И мне стало так жалко и его и всех тех, кого не трогают воспоминания, связываемые с этим великим местом – родиною Преподобного Сергия, где еще, будучи отроком Варфоломеем, он сказал Богу эти чудные слова: «Пусть не прельщаюсь я удовольствиями мира сего, а будешь моим одним помыслом – Ты, Господи».

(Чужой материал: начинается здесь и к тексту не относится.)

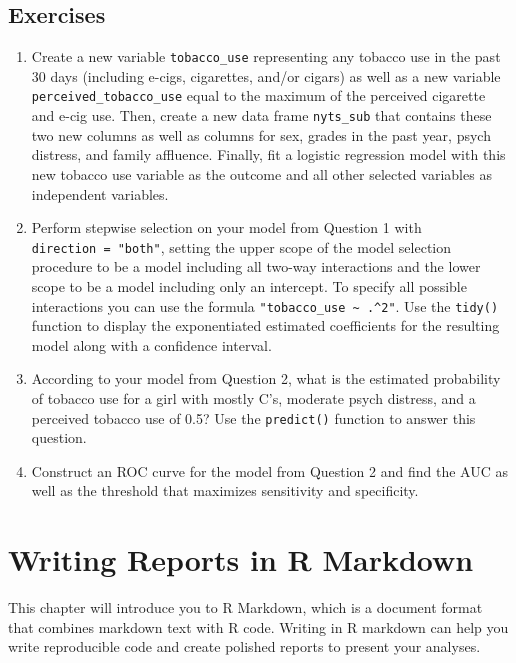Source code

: \documentclass[
  letterpaper,
]{krantz}
\begin{document}
\hypertarget{exercises-9}{%
\section{Exercises}\label{exercises-9}}

\begin{enumerate}
\def\labelenumi{\arabic{enumi}.}
\item
  Create a new variable \texttt{tobacco\_use} representing any tobacco
  use in the past 30 days (including e-cigs, cigarettes, and/or cigars)
  as well as a new variable \texttt{perceived\_tobacco\_use} equal to
  the maximum of the perceived cigarette and e-cig use. Then, create a
  new data frame \texttt{nyts\_sub} that contains these two new columns
  as well as columns for sex, grades in the past year, psych distress,
  and family affluence. Finally, fit a logistic regression model with
  this new tobacco use variable as the outcome and all other selected
  variables as independent variables.
\item
  Perform stepwise selection on your model from Question 1 with
  \texttt{direction\ =\ "both"}, setting the upper scope of the model
  selection procedure to be a model including all two-way interactions
  and the lower scope to be a model including only an intercept. To
  specify all possible interactions you can use the formula
  \texttt{"tobacco\_use\ \textasciitilde{}\ .\^{}2"}. Use the
  \texttt{tidy()} function to display the exponentiated estimated
  coefficients for the resulting model along with a confidence interval.
\item
  According to your model from Question 2, what is the estimated
  probability of tobacco use for a girl with mostly C's, moderate psych
  distress, and a perceived tobacco use of 0.5? Use the
  \texttt{predict()} function to answer this question.
\item
  Construct an ROC curve for the model from Question 2 and find the AUC
  as well as the threshold that maximizes sensitivity and specificity.
\end{enumerate}


\hypertarget{sec-rmarkdown}{%
\chapter{Writing Reports in R Markdown}\label{sec-rmarkdown}}

This chapter will introduce you to R Markdown, which is a document
format that combines markdown text with R code. Writing in R markdown
can help you write reproducible code and create polished reports to
present your analyses.
\end{document}
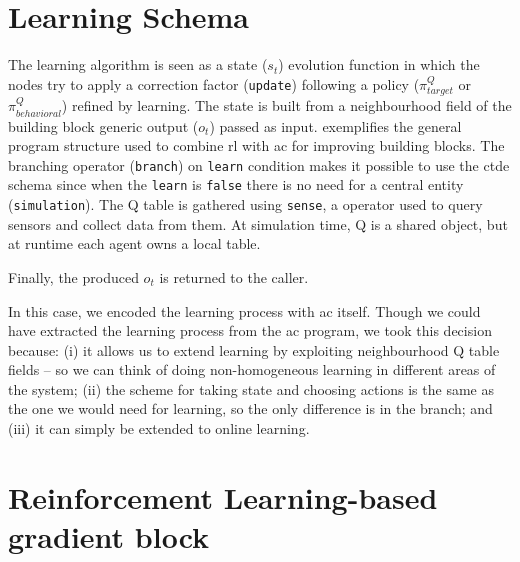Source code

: \section{Learning Schema} 

The learning algorithm is seen as a state ($s_t$) evolution function in which the nodes try to apply a correction factor (\lstinline|update|) following a policy ($\pi^Q_{target}$ or $\pi^Q_{behavioral}$) refined by learning.
%
The state is built from a neighbourhood field of the building block generic output ($o_t$) passed as input.
%
 exemplifies the general program structure used to combine \ac{rl} with \ac{ac} for improving building blocks.
%
The branching operator (\lstinline|branch|) on \lstinline|learn| condition makes it possible to use the \ac{ctde} schema since when the \lstinline|learn| is \lstinline|false| there is no need for a central entity (\lstinline|simulation|).
%
The Q table is gathered using \lstinline|sense|, a \scafi{} operator used to query sensors and collect data from them. 
%
At simulation time, Q is a shared object, but at runtime each agent owns a local table.
%

%
Finally, the produced $o_{t}$ is returned to the caller.

In this case, we encoded the learning process with \ac{ac} itself. 
%
Though we could have extracted the learning process from the \ac{ac} program, %
 we took this decision because: 
  (i) it allows us to extend learning by exploiting neighbourhood Q table fields -- so we can think of doing non-homogeneous learning in different areas of the system;
  (ii) the scheme for taking state and choosing actions is the same as the one we would need for learning, so the only difference is in the branch; and
  (iii) it can simply be extended to online learning.
%

\section{Reinforcement Learning-based gradient block}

Неисповедимы пути промысла Божия!

Весь мир предупрежден уже давно о мерзости запустения на святом месте и, следовательно, ясно, что в этом скажется попущение Божие… Но является ли в данном случае попущение Божие, или наказание Божие за грехи братии ли нерадивой, нас ли всех, потерявших влечение к святыне и самую способность замечать ее, – но глядя на то, как угасает влечение к свету, как на смену чистым порывам выступает предупредительная осторожность, прикрывающая низменные побуждения, – становится и больно и обидно, в то же время страшно. Время близко… И это чувствуется и в атмосфере общего безначалия и безволия, и в изумительной окаменелости сердец наших…

Полный дивных воспоминаний и чудесных преданий, охваченный мыслями, навеянными живою картиною М. Нестерова, ехал я в Троицко-Варницкую обитель в уверенности найти там новые запасы духовной энергии… Но оттуда, вместе с щемящей болью сердца, я вывез книжечку, стоящую пять копеек, под заглавием: «Родина Преподобного Сергия Радонежского Чудотворца», где на страницах 41 и 42 значится:

«Обитель Варницкая терпит крайнюю нужду в средствах, которых едва достает на содержание братии и удовлетворение насущных потребностей церковных; при такой скудости средств нельзя и помышлять о благолепии обители. О скудости средств монастырских говорит уже то, что здесь начальство прибегает для освещения церквей к покупке огарков свечных у свечепродавцев, за неимением таковых у себя», а на обложке книжки:

«Желающих оказать помощь сей обители просят адресовать в гор. Ростов Ярославской губ. в Троице-Варницкий монастырь Настоятелю Игумену о. Антонию». – Мне стало стыдно.

В рубище нищего, едва влача свое существование, всеми забытая, эта обитель протягивает руку за подаянием, обещая «творити молитвы и моления». А рядом с этим несутся со всех сторон упреки в тунеядстве, в измене Богу и идеалу. Монастыри никому ничего не дают, презирая мир и его нужды и его слезы. Да, это верно и даже больше этого – верно. Но что делаем мы для того, чтобы вернуть монастырям их прежнее значение маяков в жизни? Они были такими маяками, очагами духовного света, но тогда, когда служение Богу было почетнее всякого другого служения и ряса почетнее гвардейского мундира. To ли теперь?! И сколько бы черных пятен ни окружало идею видения и Богообщения, – мы создали эти пятна, идея же останется на вечные времена недосягаемо величавой, а способ ее выражения – молитва – самым большим делом на земле.

Участь же Варницкой обители и многих других будет грозно обвинять нас пред Богом на праведном Суде Его, и думаем ли мы теперь о том, что скажем тогда в ответ, чем оправдаемся пред Богом за двойной грех – пренебрежение к обители Божьей и к тому великому Предстателю и Угоднику Божию, который был послан Богом для России, для пробуждения ее заснувшей совести, возрождения духовного и спасения?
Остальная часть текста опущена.